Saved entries
__________

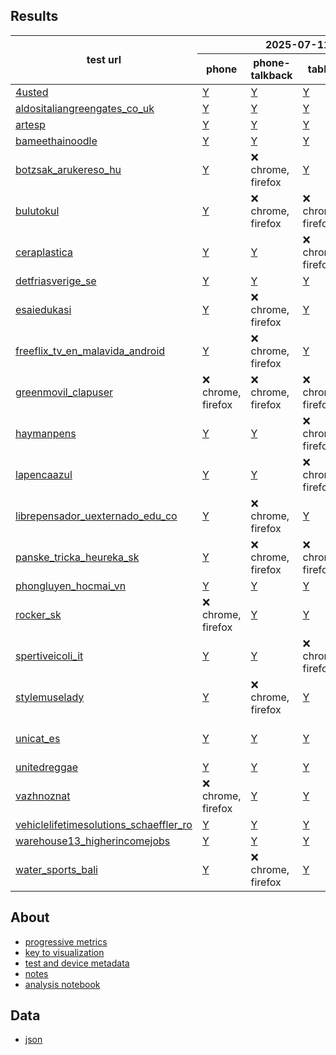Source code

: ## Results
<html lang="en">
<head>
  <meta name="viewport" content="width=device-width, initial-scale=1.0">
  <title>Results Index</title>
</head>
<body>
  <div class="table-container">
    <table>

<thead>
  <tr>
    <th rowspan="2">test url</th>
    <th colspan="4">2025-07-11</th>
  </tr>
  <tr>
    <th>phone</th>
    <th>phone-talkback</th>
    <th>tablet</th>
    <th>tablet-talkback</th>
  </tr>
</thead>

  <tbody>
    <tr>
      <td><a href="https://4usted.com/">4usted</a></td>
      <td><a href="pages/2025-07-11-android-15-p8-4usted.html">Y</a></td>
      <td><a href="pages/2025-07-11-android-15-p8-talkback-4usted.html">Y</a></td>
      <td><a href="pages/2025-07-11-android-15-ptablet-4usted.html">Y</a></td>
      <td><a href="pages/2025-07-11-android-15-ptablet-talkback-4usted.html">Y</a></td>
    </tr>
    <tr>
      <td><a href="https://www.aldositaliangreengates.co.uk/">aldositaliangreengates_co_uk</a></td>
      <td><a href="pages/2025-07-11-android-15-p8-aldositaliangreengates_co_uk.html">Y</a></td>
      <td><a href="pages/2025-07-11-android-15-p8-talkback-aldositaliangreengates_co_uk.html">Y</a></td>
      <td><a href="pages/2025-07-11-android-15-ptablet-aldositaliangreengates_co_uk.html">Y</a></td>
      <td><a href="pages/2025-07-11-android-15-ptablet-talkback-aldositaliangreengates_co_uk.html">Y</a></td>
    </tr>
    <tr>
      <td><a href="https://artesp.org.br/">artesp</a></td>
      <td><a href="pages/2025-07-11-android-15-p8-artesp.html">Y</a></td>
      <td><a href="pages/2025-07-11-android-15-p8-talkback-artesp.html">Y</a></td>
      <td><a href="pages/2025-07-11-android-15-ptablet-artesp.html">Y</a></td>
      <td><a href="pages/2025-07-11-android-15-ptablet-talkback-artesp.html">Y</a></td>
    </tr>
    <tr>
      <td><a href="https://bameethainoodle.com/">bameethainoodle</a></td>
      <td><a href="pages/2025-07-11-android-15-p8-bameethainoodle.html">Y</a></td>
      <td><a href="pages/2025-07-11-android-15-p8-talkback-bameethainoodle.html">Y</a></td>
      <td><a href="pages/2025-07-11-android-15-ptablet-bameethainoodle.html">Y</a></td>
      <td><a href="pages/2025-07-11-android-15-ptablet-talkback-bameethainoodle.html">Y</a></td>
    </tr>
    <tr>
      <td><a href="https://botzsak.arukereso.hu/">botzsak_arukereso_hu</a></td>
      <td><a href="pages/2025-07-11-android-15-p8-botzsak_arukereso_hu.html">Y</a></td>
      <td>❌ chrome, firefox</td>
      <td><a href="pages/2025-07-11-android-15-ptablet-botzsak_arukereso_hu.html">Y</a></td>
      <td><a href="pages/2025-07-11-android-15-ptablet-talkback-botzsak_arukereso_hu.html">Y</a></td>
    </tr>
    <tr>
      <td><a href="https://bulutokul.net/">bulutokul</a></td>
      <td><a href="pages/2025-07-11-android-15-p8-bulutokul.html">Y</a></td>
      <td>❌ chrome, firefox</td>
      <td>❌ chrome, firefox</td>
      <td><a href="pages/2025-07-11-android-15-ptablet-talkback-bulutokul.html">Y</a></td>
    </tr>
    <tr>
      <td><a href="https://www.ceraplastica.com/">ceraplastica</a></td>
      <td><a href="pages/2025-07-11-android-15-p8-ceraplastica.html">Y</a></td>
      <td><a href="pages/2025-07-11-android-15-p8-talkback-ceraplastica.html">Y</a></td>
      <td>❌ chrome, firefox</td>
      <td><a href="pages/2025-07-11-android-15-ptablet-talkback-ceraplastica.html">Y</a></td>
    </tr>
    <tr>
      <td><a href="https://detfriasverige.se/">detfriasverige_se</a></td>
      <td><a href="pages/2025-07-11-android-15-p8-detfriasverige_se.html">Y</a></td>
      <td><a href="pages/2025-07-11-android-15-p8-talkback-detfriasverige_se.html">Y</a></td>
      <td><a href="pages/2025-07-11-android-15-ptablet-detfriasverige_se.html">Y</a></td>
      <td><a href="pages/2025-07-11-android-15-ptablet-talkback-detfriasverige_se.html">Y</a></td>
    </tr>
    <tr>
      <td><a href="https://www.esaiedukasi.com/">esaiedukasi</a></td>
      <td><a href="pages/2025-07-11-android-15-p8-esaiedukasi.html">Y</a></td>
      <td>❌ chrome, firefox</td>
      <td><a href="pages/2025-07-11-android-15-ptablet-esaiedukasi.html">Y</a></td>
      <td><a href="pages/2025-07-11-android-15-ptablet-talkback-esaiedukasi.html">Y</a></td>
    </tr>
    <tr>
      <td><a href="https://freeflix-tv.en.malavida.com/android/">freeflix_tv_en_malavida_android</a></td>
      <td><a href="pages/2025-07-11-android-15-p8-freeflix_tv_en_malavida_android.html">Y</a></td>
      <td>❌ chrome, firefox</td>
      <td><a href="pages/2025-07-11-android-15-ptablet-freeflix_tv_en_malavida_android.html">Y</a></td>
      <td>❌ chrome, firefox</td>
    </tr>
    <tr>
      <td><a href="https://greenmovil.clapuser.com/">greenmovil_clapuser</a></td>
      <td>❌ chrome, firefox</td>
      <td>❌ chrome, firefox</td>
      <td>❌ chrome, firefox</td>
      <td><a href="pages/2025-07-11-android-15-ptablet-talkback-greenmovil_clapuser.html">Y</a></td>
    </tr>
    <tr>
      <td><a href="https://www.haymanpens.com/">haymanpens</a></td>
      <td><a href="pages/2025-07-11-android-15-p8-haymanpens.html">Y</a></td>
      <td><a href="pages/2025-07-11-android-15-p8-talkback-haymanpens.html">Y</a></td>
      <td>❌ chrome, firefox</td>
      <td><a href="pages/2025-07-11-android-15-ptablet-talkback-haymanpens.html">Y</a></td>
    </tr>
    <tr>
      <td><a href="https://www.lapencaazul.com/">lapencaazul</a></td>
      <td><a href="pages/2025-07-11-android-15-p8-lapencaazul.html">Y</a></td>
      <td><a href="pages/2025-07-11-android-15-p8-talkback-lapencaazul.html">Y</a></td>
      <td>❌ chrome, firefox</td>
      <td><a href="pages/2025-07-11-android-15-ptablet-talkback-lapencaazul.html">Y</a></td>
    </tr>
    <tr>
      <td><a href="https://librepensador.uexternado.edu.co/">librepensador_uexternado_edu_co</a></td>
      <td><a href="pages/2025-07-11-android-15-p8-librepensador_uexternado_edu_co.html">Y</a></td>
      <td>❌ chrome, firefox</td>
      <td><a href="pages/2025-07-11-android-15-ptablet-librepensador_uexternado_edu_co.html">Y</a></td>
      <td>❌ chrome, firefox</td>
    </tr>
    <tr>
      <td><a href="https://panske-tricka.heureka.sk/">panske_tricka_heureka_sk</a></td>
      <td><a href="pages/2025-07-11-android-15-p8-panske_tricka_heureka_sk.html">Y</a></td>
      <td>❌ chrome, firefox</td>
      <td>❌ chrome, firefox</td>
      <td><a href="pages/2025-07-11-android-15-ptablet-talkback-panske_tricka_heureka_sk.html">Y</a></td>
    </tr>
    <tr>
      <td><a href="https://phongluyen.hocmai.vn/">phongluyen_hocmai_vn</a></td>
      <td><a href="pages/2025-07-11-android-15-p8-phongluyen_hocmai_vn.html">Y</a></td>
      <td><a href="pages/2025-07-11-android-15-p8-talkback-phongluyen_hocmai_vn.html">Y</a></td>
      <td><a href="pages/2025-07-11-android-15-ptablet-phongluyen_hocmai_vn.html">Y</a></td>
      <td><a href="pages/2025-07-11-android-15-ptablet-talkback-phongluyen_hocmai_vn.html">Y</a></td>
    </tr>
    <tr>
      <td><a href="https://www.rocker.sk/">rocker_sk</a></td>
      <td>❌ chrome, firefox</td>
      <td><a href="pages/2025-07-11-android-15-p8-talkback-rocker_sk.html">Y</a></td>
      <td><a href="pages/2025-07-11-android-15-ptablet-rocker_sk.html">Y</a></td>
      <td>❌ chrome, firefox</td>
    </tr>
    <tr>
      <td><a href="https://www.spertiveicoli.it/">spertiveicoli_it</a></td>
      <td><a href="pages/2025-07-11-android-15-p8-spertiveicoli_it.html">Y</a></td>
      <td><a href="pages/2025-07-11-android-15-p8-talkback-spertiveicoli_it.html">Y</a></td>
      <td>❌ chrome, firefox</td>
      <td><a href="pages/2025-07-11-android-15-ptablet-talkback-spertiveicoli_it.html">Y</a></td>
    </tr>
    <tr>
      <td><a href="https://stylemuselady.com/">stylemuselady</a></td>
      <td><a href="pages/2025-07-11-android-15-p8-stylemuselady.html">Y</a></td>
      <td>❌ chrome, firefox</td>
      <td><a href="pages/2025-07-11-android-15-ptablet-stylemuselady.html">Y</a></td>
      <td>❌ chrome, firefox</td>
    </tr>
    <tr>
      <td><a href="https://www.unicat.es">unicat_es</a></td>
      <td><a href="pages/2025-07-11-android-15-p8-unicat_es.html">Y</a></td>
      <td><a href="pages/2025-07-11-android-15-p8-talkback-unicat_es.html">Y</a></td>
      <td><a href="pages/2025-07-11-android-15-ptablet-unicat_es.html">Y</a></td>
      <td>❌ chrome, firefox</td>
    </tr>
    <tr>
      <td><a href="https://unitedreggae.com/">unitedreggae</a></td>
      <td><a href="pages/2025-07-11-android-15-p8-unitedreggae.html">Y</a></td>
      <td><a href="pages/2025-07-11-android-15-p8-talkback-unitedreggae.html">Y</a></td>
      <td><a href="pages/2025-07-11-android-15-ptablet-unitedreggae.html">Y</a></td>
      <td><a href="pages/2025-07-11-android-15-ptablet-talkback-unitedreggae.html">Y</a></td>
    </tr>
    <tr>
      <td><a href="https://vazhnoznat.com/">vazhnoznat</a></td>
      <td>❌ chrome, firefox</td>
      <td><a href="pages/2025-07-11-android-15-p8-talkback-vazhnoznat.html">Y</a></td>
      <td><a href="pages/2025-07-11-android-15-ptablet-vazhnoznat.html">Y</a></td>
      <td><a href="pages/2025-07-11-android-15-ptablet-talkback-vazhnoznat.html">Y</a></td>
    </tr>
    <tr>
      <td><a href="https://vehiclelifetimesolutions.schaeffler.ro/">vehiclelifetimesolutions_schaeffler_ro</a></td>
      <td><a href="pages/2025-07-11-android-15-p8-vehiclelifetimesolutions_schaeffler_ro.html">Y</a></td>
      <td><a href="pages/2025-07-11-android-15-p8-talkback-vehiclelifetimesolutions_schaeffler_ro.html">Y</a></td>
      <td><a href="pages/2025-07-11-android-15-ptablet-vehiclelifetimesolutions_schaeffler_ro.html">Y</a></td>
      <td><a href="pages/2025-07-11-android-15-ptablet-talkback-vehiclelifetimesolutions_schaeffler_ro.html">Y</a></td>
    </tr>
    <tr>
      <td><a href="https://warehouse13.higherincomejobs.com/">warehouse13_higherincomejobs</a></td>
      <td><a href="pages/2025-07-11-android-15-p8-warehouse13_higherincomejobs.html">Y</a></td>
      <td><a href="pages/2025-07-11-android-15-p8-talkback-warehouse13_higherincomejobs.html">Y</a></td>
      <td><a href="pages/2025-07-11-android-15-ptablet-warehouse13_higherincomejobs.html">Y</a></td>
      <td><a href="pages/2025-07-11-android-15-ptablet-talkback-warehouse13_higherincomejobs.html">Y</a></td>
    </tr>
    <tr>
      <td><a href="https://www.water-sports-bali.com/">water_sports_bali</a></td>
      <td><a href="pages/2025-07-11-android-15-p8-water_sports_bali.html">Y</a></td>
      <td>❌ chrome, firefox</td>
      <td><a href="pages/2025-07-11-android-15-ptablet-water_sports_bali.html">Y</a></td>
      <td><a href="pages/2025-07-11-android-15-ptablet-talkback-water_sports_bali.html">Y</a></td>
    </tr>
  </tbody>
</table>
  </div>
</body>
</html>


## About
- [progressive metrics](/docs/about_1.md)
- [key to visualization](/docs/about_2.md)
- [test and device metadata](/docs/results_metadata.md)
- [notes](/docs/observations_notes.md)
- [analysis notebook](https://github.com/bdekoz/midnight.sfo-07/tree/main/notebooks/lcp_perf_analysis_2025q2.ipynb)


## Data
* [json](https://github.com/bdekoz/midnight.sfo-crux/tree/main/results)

__________

Tally the lines in the records containing the string "github"; output only the tally.

• _SOLVED PROBLEM_
2